__What needs to be done__.
Filter the listing and keep only the lines with the word "PdfDocument".
START Data
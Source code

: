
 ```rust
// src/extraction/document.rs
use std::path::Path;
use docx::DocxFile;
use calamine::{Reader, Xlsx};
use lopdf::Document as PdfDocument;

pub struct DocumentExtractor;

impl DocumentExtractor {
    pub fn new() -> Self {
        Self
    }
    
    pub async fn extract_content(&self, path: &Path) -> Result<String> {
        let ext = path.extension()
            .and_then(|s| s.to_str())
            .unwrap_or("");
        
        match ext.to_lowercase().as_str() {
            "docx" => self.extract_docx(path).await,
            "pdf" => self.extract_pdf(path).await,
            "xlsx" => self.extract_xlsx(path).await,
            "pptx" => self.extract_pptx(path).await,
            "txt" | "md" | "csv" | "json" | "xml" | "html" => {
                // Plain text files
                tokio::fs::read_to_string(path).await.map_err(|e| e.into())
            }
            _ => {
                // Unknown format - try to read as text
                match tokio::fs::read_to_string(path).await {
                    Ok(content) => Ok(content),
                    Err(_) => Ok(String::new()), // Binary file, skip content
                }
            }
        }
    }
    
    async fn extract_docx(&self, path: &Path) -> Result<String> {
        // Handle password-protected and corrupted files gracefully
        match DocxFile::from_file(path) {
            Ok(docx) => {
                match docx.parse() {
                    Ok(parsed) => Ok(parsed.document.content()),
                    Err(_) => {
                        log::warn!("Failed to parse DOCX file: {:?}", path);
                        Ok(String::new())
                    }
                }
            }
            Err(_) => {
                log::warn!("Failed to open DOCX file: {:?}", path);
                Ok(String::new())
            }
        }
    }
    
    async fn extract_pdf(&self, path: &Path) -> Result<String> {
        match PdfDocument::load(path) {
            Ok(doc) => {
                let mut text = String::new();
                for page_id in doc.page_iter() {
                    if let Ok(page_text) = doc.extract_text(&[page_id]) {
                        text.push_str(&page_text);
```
END Data
__Response for this exercise__.
use lopdf::Document as PdfDocument;
        match PdfDocument::load(path) {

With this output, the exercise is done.